Virginia Garavaglia
May 21, 2013

Brands move to give Asian consumers the faster food they want

Food brands looking to grow their footprint in Asia are responding to consumers’ increasing appetite for convenience, with product innovations and creative marketing campaigns based on a sound understanding of local culture, habits and tastes.

Brands move to give Asian consumers the faster food they want

Home cooking remains important – sharing family meals made with fresh ingredients is a strongly rooted part of the culture – but with life getting busier and more women entering work, the time available to prepare complicated meals from scratch is limited. Global brands are recognising that the growing middle class has greater purchasing power to buy their products, and are looking for added benefits which, like convenience, will enhance their lives rather than meeting a basic need.

Local brands have the ‘home advantage’ when it comes to understanding and responding to what consumers in their country want. They are also highly attuned to the marketing messages, channels and style of advertising that will resonate with audiences.

This local knowledge can bring huge success. In China, Master Kong – master of convenience with its instant noodles, drinks, biscuits and ready-to-drink tea – is bought by consumers more than one billion times a year, according to Kantar Worldpanel’s Brand Footprint ranking. Through successfully targeting the middle class, it has been able to increase its prices.

Tailoring flavours to the local palate is crucial, and local brands are exceptionally good at this. People in Indonesia prefer instant noodles with a strong flavour, for example – including chicken curry, onion and Chicken Soto, a traditional chicken soup. Market leader Indomie Mi Goreng and its biggest competitor, Mie Sedaap, are bought more than a billion times a year, despite only being present in one market.

Global food brands Maggi and Knorr, which produce instant soups, stocks and sauces, taste enhancers and noodles, are achieving growth in Asia by reacting to cultural differences and spending time understanding local consumers’ needs and habits. Their products make the cooking process quicker and easier, addressing the need for convenience, while keeping the home-cooked flavour.

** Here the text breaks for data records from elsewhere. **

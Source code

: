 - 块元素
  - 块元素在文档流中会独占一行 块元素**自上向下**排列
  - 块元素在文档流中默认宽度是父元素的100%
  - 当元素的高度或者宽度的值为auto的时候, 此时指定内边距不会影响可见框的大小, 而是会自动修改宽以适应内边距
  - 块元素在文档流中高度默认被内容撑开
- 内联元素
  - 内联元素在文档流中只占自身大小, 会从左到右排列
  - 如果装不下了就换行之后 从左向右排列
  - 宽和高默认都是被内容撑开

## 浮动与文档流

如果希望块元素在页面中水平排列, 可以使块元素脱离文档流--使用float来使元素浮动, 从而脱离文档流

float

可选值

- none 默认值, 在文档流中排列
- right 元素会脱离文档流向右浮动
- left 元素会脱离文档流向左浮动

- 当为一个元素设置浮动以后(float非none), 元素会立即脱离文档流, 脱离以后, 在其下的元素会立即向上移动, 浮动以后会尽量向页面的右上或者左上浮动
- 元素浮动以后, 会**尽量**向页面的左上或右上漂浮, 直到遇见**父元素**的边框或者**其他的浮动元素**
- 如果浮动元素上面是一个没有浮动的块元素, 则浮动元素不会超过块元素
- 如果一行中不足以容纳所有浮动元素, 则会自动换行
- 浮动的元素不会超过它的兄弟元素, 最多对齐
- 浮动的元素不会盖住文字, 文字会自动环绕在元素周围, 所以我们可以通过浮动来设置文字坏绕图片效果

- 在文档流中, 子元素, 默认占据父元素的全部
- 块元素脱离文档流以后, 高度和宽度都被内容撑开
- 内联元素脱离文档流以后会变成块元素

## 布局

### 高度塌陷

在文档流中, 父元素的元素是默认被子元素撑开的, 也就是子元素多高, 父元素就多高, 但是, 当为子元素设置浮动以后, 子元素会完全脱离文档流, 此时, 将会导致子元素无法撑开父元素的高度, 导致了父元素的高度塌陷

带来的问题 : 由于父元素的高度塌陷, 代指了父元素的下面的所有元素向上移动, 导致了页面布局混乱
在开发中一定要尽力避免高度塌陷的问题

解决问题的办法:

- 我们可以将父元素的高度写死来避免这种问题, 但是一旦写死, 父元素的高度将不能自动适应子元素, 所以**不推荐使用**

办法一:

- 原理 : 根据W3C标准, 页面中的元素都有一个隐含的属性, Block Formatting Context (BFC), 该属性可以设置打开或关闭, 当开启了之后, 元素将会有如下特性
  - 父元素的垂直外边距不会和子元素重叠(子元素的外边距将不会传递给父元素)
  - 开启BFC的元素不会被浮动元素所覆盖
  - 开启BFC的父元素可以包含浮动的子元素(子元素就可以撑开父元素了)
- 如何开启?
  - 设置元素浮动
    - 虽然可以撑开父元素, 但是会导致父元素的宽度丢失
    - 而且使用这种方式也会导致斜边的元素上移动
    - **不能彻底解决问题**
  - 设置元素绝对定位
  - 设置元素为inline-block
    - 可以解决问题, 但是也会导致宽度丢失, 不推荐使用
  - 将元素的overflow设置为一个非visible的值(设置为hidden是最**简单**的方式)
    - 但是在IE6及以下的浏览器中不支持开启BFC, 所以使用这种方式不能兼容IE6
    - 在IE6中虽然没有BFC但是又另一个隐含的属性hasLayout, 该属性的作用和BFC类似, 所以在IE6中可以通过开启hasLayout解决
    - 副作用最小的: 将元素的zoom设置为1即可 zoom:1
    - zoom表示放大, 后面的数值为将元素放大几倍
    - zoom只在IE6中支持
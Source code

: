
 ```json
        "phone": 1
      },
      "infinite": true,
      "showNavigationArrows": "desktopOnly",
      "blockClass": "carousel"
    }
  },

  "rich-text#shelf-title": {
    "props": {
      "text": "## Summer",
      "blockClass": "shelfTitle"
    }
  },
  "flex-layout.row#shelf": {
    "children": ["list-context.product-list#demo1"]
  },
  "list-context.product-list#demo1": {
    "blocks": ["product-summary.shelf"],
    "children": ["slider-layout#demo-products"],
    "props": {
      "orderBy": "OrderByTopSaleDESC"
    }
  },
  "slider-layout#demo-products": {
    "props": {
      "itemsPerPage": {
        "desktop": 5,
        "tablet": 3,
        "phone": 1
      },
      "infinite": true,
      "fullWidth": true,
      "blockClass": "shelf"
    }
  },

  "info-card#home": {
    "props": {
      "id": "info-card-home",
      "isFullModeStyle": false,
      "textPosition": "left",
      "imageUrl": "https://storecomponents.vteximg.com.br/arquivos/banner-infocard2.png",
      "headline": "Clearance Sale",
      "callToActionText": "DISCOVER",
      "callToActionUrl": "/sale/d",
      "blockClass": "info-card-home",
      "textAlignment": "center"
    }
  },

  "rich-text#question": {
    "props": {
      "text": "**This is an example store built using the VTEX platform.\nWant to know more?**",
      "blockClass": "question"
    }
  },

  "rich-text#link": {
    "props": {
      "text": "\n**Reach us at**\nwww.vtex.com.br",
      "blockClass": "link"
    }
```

Both are riding very high in Kantar Worldpanel’s global Brand Footprint ranking of the most chosen brands in the world, which combines penetration (the number of households buying it) with frequency of purchase. Number one food brand Maggi is bought by 23% of households in Asia, and the largest proportion of its growth in reach over the last year came from the region, helped by launches such as liquid seasoning in China and low fat noodles in Malaysia. Knorr, which is purchased by 10% of households in Asia, produces local flavours for its instant soups, including stewbone in Vietnam.

By offering recipes in their packaging and on social media, these brands show consumers how to integrate their products into home-made meals – and they’ve also started featuring celebrity chefs in their marketing.

Powdered drinks brand Tang – the fourth biggest beverage brand in the world – also excels at local focus. Fruit juice in powdered format is cheap and convenient: It can be stored in the cupboard, and ‘one glass’ sachets and sticks makes the drink very portable. Tang has grown by developing a variety of flavours to suit local preferences, and targeting its marketing. Inspired by research that showed mothers in China wanted their kids to drink more water, while children found it ‘boring’ and ‘bland’, it successfully rejuvenated its brand in the country with its ‘Tang makes water more exciting’ campaign.

Freshness and ‘real’ taste is very important in many Asian countries. In rural areas in particular people don’t tend to store food; they open the package and eat it quickly. The big competition for convenience food brands is ready-to-eat street food, which people buy from stalls. Freshly squeezed juice, which people can buy in supermarkets and on the street, is also a huge market.

Brands that get as close as possible to the real flavour and use natural ingredients – and communicate this in a compelling way – can create competitive advantage. Knorr heavily promotes the fact that its stock cubes contain 11 different real vegetables in its marketing while Masako, one of the biggest producers of seasoning in Indonesia, advertises its use of real beef, fish, chicken and vegetable extract.

This love of freshness points to an opportunity for brands to introduce products like liquid stocks and ‘fresh’ ready meals into Asia. These categories are not currently well developed, but with the right marketing – emphasizing the benefits of freshness and authentic flavours – they can engage consumers who increasingly have the money to spend on these more expensive formats.

They will fail if they impose their own culture or take a one-size-fits all approach to marketing communications, however – the style and the message need to be as tightly tailored to the market as the products. In China, for instance, where ‘saving face’ is important, a campaign that reassures the shopper that “only you will know you didn’t prepare everything from scratch” may appeal, whereas in Thailand it could be a message about the freshness of the ingredients.

Global brands that are launching the same products across a number of markets must get as close to the intimacy that local brands have with shoppers as possible – learning about and reacting to cultural differences by adapting their products and marketing communications. 

Virginia Garavaglia is marketing director, Asia with Kantar Worldpanel.